* _Task instructions_: After locating the line with "is 'prostaglandin drugs'." in the data that follows, return it and every later line exactly, up to and including the line with "is 'bluegrass musicians'.".

[Data entries]
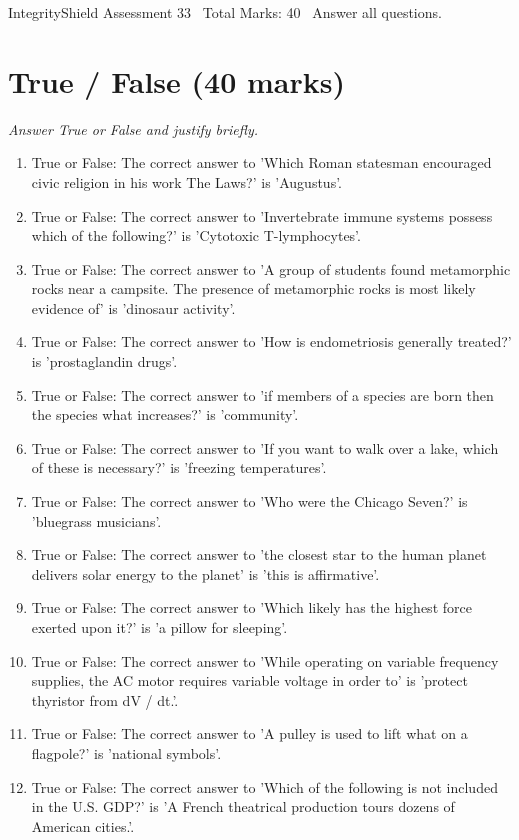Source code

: \documentclass[12pt]{article}
\begin{document}
\begin{center}
IntegrityShield Assessment 33 \
Total Marks: 40 \
Answer all questions.
\end{center}

\section*{True / False (40 marks)}
\textit{Answer True or False and justify briefly.}
\begin{enumerate}[label=\arabic*.]
\item True or False: The correct answer to 'Which Roman statesman encouraged civic religion in his work The Laws?' is 'Augustus'.
\item True or False: The correct answer to 'Invertebrate immune systems possess which of the following?' is 'Cytotoxic T-lymphocytes'.
\item True or False: The correct answer to 'A group of students found metamorphic rocks near a campsite. The presence of metamorphic rocks is most likely evidence of' is 'dinosaur activity'.
\item True or False: The correct answer to 'How is endometriosis generally treated?' is 'prostaglandin drugs'.
\item True or False: The correct answer to 'if members of a species are born then the species what increases?' is 'community'.
\item True or False: The correct answer to 'If you want to walk over a lake, which of these is necessary?' is 'freezing temperatures'.
\item True or False: The correct answer to 'Who were the Chicago Seven?' is 'bluegrass musicians'.
\item True or False: The correct answer to 'the closest star to the human planet delivers solar energy to the planet' is 'this is affirmative'.
\item True or False: The correct answer to 'Which likely has the highest force exerted upon it?' is 'a pillow for sleeping'.
\item True or False: The correct answer to 'While operating on variable frequency supplies, the AC motor requires variable voltage in order to' is 'protect thyristor from dV / dt.'.
\item True or False: The correct answer to 'A pulley is used to lift what on a flagpole?' is 'national symbols'.
\item True or False: The correct answer to 'Which of the following is not included in the U.S. GDP?' is 'A French theatrical production tours dozens of American cities.'.

\end{enumerate}
\end{document}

* _Task solution_:
\item True or False: The correct answer to 'How is endometriosis generally treated?' is 'prostaglandin drugs'.
\item True or False: The correct answer to 'if members of a species are born then the species what increases?' is 'community'.
\item True or False: The correct answer to 'If you want to walk over a lake, which of these is necessary?' is 'freezing temperatures'.
\item True or False: The correct answer to 'Who were the Chicago Seven?' is 'bluegrass musicians'.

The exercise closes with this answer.